Он вытащил из тужурки погнутую свечу, запалил ее от горящих у стены, неумело перекрестился и поставил крайней в длинном ряду желтых мерцающих огоньков…

Я, майор медицинской службы, судмедэксперт…

…провожу сегодня на этой службе последний день. Он крайне неудачен — мне предписано констатировать смерть приговоренного к ВМН. А может, начальство специально приберегло этот подарочек на прощание? Ну кому какое дело, что я решила уйти из МВД? Да, мне здесь дали образование, звание, квартиру. Но это не значит, что меня заперли навечно, а ключ выбросили. Если предложена новая, интересная, а главное, перспективная работа в другом ведомстве — почему нужно сидеть на старой? Не понимаю.

После выстрела Исполнителя я должна буду вместе с ассистентом, молоденьким лейтенантом, впервые попавшим на подобное зрелище и оттого не находящим себе места в комнатушке-клетке с зарешеченными окнами, выйти в коридор и отметить, что человек мертв. Сколько раз приходилось видеть смерть людей, но констатировать подобные — избави Боже. Это просто удача, что какогото Моржаретова из налоговой полиции прострелил радикулит, и он после курса лечения предложил мне перейти в медицинский отдел их департамента. С завтрашнего дня я — там.

Но пока — ожидание выстрела. Здесь он еле слышен, станешь греметь чем-нибудь — можно даже пропустить звук. Бедный лейтенантик, что же ты мечешься по комнате! Зажми себя, иначе не сможешь носить погоны. Это теперь твоя жизнь и обязанность.

И все-таки я не услышала выстрела. Я поняла, что он прозвучал, лишь по споткнувшемуся на очередном витке лейтенанту.

«Это все?» — с надеждой впился его взгляд.

Все.

Выждав несколько мгновений, чтобы дать уйти в другую сторону коридора Исполнителю, открыла свою дверь. Шагнувший следом лейтенант толкнул меня в спину, потому что я замерла на пороге.

Посреди зеленого мешка-коридора стоял в белой рубашке осужденный на смерть парень. Голова его была откинута назад, словно он читал бескровными губами молитву на потолке. А сзади него, подвернувшись калачиком — так падают, когда стреляют в себя, — лежал подполковник внутренних войск. Исполнитель.

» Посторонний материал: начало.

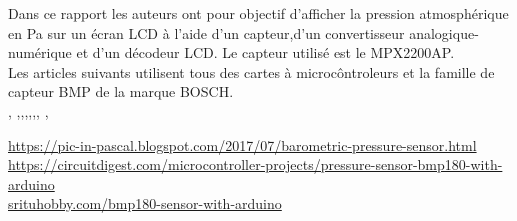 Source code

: \documentclass[a4paper,12pt]{report}
\begin{document}
\renewcommand{\bibname}{Bibliographie et Webographie}




\pagebreak

\pagestyle{empty}

Dans ce rapport \cite{barometer} les auteurs ont pour objectif d'afficher la pression atmosphérique en Pa sur un écran LCD à l'aide d'un capteur,d'un convertisseur analogique-numérique et d'un décodeur LCD. Le capteur utilisé est le MPX2200AP.\\

Les articles suivants utilisent tous des cartes à microcôntroleurs et la famille de capteur BMP de la marque BOSCH.\\


\cite{2}, \cite{3},\cite{4},\cite{5},\cite{6},\cite{7},\cite{8}, \cite{9}, \cite{10}








\url{https://pic-in-pascal.blogspot.com/2017/07/barometric-pressure-sensor.html}\\[1cm]
\url{https://circuitdigest.com/microcontroller-projects/pressure-sensor-bmp180-with-arduino}\\[1cm]
\url{srituhobby.com/bmp180-sensor-with-arduino}\\[1cm]




 




\pagestyle{empty}
\end{document}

Я бросилась к подполковнику, хотя и чувствовала, что чего-то не хватает. Ах да, в первый раз я, нарушая традицию, вышла в коридор без медицинского сундучка. Просто выстрелы всегда были настолько точны, что приучили к мысли: здесь промахов не бывает и медикаменты не требуются.

Однако аптечка не помогла бы и на этот раз: подполковник был мертв.

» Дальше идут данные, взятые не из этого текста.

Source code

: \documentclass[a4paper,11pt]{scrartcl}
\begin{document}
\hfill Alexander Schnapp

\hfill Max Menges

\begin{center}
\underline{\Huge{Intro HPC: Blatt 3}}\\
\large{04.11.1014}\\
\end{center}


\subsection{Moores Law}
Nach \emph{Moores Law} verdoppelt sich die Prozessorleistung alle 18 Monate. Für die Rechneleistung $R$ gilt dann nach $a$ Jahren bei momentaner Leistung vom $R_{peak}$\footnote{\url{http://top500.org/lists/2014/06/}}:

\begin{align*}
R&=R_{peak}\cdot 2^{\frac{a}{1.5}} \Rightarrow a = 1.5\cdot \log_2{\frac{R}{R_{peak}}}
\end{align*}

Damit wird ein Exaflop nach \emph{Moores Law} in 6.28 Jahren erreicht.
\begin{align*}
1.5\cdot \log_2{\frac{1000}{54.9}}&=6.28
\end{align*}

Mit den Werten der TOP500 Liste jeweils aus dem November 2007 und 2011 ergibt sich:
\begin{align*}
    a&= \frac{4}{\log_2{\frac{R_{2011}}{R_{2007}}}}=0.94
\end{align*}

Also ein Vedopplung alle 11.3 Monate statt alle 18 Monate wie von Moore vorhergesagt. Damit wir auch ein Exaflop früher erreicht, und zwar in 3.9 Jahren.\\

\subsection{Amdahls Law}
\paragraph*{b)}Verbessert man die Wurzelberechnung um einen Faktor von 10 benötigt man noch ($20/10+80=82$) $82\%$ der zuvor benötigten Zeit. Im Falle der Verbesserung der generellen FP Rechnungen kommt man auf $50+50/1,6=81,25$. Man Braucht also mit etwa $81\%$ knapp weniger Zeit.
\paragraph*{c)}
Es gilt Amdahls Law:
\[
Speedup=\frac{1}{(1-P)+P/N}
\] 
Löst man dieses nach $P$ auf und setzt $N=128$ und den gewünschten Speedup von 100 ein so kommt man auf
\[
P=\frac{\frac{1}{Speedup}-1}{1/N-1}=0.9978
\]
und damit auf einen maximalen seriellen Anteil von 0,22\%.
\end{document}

«Вэмэнэшник», молча пропустивший меня к Исполнителю, безучастно смотрел в потолок, и, глянув на него, я вдруг поняла, о чем он думает: он ведь уже не должен был всего этого видеть. Неужели после такого его еще раз поведут на расстрел?

Почему я подумала сначала о нем, а не о погибшем подполковнике, понять не могла. И, как и парень в белой рубашке с отчекрыженным воротником, я тоже подняла голову к небу…

Москва — Переделкино. 1991 — 1995 гг.